# The Nightmare Scenario



## Corrupt-Canine (May 31, 2017)

I was thinking of what some nightmare scenarios I could think of. From what I've seen in different forms of entertainment and from a few dreams, I guessed up one.
A character is kidnapped from their world by some supernatural means and knocked out by their captors with gas. They wake up in a vast dimmed storage area that looks like a basement warehouse. They are surrounded by other captured people and creatures but from other worlds, many with different languages. The prisoners do not have their powers *at all. *
There seems to be no doors at all except for some ventilation looking chutes. Sometimes a long black arm appears out from the chutes, opens some of the cages, and yanks them out. A lot are prepared for butchering.
Some manage to escape. Though, long the way, many aren't so lucky. Days could pass without them eating, so they have to steal meat and food from "shops." Usually they get caught there.
Others that are caught get either turned into props, decoration, or worst, living "kid rides" (they keep their body, and sentience, but they can't run away or move by themselves.)
Bottom line, they're pretty much either: Hunting game, pets, cattle, props, taxidermist stuff, etc.

The inhabitants look like people with plain white masks, devoid of emotion and humility. Like this but with no nostrils: 


Spoiler: Mask











Others look like either humanoid, abominations, and pretty much demon like evil people.
Industrial development looks a lot like in the US 1950s. Other parts are Medieval looking, followed by castles, forts, and all that fancy stuff.
There is a government and currency, even cult-like religions, but not much is known about them.

I thought this could be an interesting idea/short RP.
Also keep in mind, if you do join this as a RP, your character is not immune to dying.
Well here's the usual set up:
Gender:
Appearance:
Strengths:
Weaknesses:
Background:

Any thoughts?


----------



## Jin-Lust-4-Sin (May 31, 2017)

One plus for being creative, and one jaw-drop from me for being bad-shit creepy.
Kids these days have a lot of imaginations, don't they...


----------



## Corrupt-Canine (May 31, 2017)

Jin-Lust-4-Sin said:


> One plus for being creative, and one jaw-drop from me for being bad-shit creepy.
> Kids these days have a lot of imaginations, don't they...


Thanks. 
And yeah, so much creativity out there to work with.


----------



## An Idiot (May 31, 2017)

what a neat scenario, but of course, there is only one way to get out correct? as who'd want to live in a world thats pretty much hell incarnate? yet that escape being death, than whats the point? No hope at all is availible, so whats the point? regardless its an interesting idea, one thats easy to put twists and turns into it.

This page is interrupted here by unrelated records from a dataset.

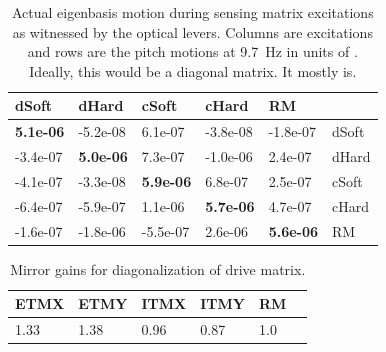 


\begin{table}
\centering
\caption[Actual eigenbasis motion during sensing matrix excitations]{Actual eigenbasis motion during sensing matrix excitations as
  witnessed by the optical levers. Columns are excitations and rows are
  the pitch motions at 9.7~Hz in units of \microrad. Ideally, this
  would be a diagonal matrix. It mostly is.}
\begin{tabular}{l l l l l l}
\hline
dSoft & dHard  & cSoft & cHard & RM & \\
\hline
   \textbf{5.1e-06} & -5.2e-08  & 6.1e-07 & -3.8e-08 &  -1.8e-07 & dSoft\\
  -3.4e-07 &  \textbf{5.0e-06}  &  7.3e-07 & -1.0e-06 &  2.4e-07 & dHard\\
  -4.1e-07 & -3.3e-08 &  \textbf{5.9e-06} &  6.8e-07 &  2.5e-07 & cSoft\\
  -6.4e-07 & -5.9e-07 &  1.1e-06 &  \textbf{5.7e-06} &  4.7e-07 & cHard\\
  -1.6e-07 & -1.8e-06 & -5.5e-07 &   2.6e-06 &  \textbf{5.6e-06} & RM\\
\hline
\end{tabular}
\label{table:excitations_calibrated}
\end{table}



\begin{table}
\centering
\caption[Mirror gains for diagonalization of drive matrix]{Mirror
  gains for diagonalization of drive matrix.} 
\begin{tabular}{l l l l l l}
\hline
ETMX & ETMY & ITMX & ITMY & RM & \\
\hline
1.33 & 1.38 & 0.96 & 0.87 & 1.0 \\
\hline
\end{tabular}
\label{table:mirrorgains}
\end{table}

Like some escapees going mad, very interested....


----------



## Corrupt-Canine (May 31, 2017)

An Idiot said:


> what a neat scenario, but of course, there is only one way to get out correct? as who'd want to live in a world thats pretty much hell incarnate? yet that escape being death, than whats the point? No hope at all is availible, so whats the point? regardless its an interesting idea, one thats easy to put twists and turns into it. Like some escapees going mad, very interested....


I was going to cover that part later, but I'll give a shorter version. The survivors gain new abilities and powers based on what they take. It's going to be kind of like vigors from Bioshock Infinite. The other is by committing an act called "consuming." It's done by using special props that directly take away and steal abilities. The only downside to it is that the target must be still and weakened, and the process takes like 10 seconds. It has a chance to inherent the owner's personality, traits, and malice.

And yes, some do and will go crazy.


----------



## An Idiot (Jun 1, 2017)

oh.. how fun!


----------



## Corrupt-Canine (Jun 1, 2017)

Yes, much fun.


----------



## An Idiot (Jun 1, 2017)

Should i join? would you mind a new user?


----------



## Corrupt-Canine (Jun 1, 2017)

An Idiot said:


> Should i join? would you mind a new user?


Sure. And I don't mind new users.


----------



## An Idiot (Jun 1, 2017)

aye, and shall i post the sort of entry here? and where will contact be? i prefer forum tools...


----------



## Corrupt-Canine (Jun 1, 2017)

An Idiot said:


> aye, and shall i post the sort of entry here? and where will contact be? i prefer forum tools...


Just post it here. 
I do ever on the forums.


----------



## An Idiot (Jun 2, 2017)

aye, gotcha!
ill just go as ???, 

Gender: Dosent have one.... yet...
Appearance and or Background: a humanoid with no skin or insides at all, just a crystal eye with rags surrounding its entire frame of void-like material. it's rags are ancient, and show small holes in a developing body. it is a base for all characters... but rarely are there ones still ragged and blank. perhaps interaction would change that?
Strengths: influenced easy, quick,  cunning (to a degree), can be changed
Weakness: influenced easy, primal intelligence, solitary, unsocaible, weak, mute, can be changed.
Additional notes: due to it, it has really no origin... perhaps a birth gone wrong? no one knows...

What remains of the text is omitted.